TASK INSTRUCTIONS
Scan the data below and copy each line where "mozilla" occurs.

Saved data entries
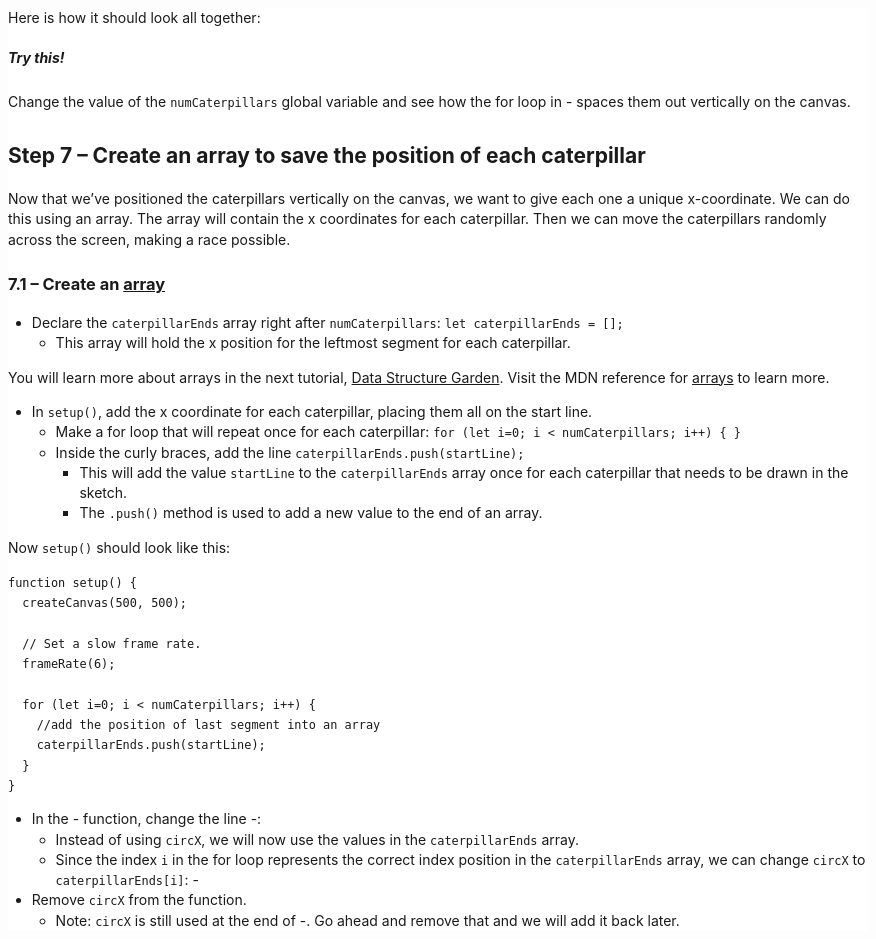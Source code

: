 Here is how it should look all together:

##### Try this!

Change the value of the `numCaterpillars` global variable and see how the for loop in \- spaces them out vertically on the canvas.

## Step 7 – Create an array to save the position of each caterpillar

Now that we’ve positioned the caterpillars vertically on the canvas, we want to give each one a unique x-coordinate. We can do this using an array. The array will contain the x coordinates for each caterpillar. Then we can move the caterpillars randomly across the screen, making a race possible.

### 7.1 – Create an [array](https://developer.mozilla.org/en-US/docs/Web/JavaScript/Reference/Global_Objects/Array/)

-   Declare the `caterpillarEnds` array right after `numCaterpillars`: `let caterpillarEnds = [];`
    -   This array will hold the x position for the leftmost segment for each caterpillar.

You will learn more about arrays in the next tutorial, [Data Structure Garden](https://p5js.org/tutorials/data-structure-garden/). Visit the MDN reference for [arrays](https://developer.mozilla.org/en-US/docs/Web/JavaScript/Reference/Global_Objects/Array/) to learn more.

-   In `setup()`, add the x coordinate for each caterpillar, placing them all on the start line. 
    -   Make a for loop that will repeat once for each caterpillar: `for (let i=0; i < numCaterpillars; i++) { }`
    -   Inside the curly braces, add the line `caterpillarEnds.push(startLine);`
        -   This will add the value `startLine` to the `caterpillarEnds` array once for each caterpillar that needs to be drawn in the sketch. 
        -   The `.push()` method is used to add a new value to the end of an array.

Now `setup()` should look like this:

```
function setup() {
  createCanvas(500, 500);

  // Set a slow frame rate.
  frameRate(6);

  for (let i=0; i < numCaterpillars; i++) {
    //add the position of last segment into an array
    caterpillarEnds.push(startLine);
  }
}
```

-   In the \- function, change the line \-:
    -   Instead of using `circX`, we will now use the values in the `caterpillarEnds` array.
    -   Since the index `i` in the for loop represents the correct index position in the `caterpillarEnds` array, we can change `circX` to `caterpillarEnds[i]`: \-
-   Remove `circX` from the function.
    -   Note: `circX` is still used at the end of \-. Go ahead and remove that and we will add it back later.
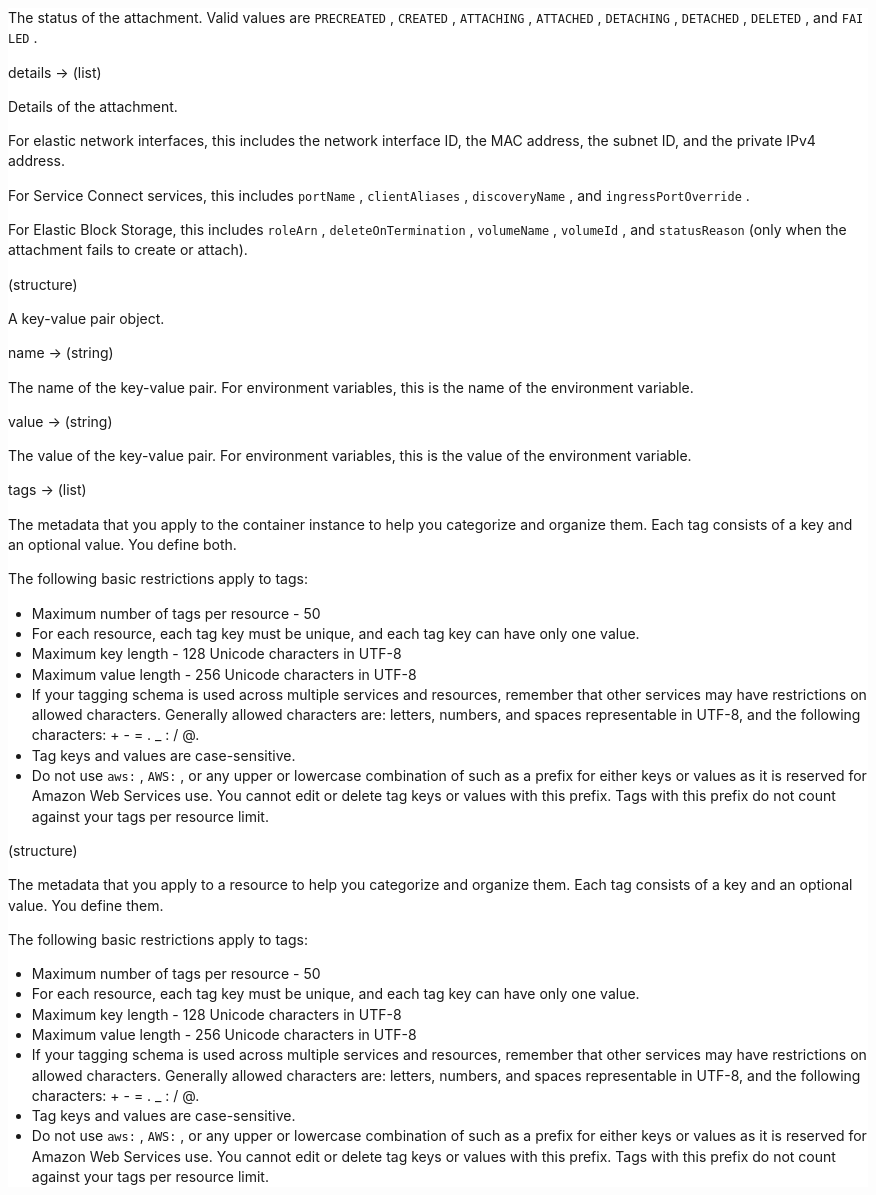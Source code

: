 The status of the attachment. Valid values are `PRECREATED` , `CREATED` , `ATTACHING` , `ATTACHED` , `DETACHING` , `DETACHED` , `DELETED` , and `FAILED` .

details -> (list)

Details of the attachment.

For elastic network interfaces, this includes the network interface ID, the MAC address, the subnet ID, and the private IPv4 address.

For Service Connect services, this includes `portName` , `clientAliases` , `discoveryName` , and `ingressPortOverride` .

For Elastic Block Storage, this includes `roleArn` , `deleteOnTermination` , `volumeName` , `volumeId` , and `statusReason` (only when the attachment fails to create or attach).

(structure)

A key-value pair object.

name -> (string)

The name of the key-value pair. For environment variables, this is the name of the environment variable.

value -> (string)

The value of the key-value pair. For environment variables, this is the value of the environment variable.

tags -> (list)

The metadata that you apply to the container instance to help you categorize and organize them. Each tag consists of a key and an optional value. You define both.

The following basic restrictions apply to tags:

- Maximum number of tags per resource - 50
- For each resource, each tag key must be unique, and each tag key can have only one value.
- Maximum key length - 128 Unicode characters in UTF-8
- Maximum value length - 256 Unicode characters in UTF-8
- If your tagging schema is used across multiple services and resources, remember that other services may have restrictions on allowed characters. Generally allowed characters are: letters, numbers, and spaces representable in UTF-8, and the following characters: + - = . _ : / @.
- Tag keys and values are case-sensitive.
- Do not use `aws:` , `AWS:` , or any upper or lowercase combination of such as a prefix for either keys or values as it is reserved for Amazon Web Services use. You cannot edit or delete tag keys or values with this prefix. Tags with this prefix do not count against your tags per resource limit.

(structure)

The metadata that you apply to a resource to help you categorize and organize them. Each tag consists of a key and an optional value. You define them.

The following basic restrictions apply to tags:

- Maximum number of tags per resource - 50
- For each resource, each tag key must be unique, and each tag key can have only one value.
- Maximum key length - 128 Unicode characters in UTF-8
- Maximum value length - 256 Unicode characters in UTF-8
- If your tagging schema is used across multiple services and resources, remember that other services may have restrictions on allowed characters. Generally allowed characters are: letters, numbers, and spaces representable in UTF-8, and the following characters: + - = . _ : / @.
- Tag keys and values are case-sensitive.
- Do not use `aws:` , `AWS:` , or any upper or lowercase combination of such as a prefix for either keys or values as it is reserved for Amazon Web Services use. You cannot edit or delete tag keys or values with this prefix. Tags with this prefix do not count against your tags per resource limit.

WRITTEN SOLUTION
### 7.1 – Create an [array](https://developer.mozilla.org/en-US/docs/Web/JavaScript/Reference/Global_Objects/Array/)
You will learn more about arrays in the next tutorial, [Data Structure Garden](https://p5js.org/tutorials/data-structure-garden/). Visit the MDN reference for [arrays](https://developer.mozilla.org/en-US/docs/Web/JavaScript/Reference/Global_Objects/Array/) to learn more.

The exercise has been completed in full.